### BRIEF
Go through the records below and copy out every line that contains the word "master".
[GIVEN ENTRIES]
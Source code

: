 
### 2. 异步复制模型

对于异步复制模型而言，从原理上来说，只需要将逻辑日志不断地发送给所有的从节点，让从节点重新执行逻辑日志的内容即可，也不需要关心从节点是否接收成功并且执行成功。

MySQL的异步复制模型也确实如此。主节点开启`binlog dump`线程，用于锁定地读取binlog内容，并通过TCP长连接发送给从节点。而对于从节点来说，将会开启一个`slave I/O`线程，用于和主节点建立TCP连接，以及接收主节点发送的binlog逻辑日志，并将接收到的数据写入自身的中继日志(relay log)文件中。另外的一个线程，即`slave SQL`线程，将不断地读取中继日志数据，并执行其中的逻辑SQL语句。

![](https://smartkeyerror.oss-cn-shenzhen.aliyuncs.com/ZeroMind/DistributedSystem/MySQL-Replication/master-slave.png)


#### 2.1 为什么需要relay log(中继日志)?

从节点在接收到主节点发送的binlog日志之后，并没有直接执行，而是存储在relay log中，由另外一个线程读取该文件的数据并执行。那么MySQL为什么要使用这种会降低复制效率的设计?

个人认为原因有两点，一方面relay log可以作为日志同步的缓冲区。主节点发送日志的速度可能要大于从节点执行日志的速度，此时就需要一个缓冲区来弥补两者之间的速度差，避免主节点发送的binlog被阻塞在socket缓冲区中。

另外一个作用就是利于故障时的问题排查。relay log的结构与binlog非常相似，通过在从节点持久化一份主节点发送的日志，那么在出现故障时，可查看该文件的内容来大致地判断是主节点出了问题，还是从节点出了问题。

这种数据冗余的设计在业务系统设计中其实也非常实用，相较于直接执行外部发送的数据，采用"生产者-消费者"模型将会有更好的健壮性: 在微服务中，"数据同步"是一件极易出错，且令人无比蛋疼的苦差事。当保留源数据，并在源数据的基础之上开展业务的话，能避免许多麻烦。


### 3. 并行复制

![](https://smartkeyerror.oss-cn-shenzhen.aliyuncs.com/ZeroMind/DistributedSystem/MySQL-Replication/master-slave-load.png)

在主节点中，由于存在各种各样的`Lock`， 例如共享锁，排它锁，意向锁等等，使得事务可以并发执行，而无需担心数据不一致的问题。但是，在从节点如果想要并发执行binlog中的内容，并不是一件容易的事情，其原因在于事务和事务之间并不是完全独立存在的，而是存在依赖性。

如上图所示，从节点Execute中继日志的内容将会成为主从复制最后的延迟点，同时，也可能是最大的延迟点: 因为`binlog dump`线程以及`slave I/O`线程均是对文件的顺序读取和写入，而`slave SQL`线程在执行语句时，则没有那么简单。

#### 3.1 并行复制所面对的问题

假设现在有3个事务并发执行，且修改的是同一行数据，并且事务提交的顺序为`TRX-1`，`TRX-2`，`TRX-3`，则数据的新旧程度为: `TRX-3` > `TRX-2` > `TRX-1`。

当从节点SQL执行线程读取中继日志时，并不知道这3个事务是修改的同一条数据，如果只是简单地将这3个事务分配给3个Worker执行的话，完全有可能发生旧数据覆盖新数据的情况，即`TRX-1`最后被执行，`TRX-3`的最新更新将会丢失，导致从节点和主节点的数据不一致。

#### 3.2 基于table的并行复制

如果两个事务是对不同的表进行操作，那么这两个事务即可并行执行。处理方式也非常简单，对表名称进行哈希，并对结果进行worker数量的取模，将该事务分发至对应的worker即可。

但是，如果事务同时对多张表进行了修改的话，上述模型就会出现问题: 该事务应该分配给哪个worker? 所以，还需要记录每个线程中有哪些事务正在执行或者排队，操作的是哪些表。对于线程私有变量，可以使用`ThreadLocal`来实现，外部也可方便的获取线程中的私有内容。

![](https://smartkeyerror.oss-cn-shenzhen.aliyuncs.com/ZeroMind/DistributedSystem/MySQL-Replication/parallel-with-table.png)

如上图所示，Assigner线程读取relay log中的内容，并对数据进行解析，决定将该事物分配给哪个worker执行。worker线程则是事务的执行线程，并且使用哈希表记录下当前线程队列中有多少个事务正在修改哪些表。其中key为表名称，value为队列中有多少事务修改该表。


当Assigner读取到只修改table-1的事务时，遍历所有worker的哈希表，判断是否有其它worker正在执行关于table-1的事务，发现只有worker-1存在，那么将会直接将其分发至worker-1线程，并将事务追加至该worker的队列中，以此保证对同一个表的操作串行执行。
[/GIVEN ENTRIES]
### WRITTEN ANSWER
![](https://smartkeyerror.oss-cn-shenzhen.aliyuncs.com/ZeroMind/DistributedSystem/MySQL-Replication/master-slave.png)
![](https://smartkeyerror.oss-cn-shenzhen.aliyuncs.com/ZeroMind/DistributedSystem/MySQL-Replication/master-slave-load.png)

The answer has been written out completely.